» Brief:
Check each line below for "hline" and say how many have it, with no other words.

» Source data:
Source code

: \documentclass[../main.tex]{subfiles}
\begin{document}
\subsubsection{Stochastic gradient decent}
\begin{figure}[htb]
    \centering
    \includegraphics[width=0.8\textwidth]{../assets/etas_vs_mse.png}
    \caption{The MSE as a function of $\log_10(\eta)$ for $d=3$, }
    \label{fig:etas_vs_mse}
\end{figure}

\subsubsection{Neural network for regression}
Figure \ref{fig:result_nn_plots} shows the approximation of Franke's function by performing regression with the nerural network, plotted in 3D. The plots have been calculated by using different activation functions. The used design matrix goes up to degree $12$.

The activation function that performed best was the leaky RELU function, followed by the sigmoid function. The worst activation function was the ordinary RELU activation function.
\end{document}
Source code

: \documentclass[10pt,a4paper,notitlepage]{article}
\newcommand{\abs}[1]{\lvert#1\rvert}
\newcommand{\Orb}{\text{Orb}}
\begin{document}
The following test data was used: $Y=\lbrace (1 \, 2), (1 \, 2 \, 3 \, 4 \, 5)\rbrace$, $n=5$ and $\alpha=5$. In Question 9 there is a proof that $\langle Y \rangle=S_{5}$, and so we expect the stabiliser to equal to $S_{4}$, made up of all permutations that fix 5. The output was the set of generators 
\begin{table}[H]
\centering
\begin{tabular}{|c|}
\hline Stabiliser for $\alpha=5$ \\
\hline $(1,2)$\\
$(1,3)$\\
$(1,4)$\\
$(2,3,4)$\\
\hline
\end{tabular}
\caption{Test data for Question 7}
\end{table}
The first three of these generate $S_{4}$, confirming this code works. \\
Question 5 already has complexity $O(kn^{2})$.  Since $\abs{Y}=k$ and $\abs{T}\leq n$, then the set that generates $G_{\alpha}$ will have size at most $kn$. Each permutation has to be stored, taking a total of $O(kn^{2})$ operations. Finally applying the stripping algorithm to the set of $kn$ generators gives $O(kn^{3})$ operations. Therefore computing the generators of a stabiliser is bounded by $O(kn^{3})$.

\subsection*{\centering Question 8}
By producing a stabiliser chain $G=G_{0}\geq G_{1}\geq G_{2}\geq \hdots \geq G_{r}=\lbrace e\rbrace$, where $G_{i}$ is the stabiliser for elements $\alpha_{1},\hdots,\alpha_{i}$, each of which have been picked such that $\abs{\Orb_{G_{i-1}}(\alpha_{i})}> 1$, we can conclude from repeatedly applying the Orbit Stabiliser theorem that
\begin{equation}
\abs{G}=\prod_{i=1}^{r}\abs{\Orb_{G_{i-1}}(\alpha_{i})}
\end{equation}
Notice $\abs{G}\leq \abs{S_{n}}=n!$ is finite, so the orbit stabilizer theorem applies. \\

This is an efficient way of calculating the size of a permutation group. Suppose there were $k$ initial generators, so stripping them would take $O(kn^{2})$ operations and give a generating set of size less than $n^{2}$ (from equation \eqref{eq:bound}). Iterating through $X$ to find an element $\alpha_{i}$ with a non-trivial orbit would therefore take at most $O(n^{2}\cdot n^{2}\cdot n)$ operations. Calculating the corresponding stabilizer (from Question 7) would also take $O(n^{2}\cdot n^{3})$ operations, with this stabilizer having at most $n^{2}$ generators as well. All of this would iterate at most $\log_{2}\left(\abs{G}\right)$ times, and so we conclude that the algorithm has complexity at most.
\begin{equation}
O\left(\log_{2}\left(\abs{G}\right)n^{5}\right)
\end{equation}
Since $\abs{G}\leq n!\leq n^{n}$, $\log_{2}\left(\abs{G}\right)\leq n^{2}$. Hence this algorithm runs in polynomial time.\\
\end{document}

» Answer area:
3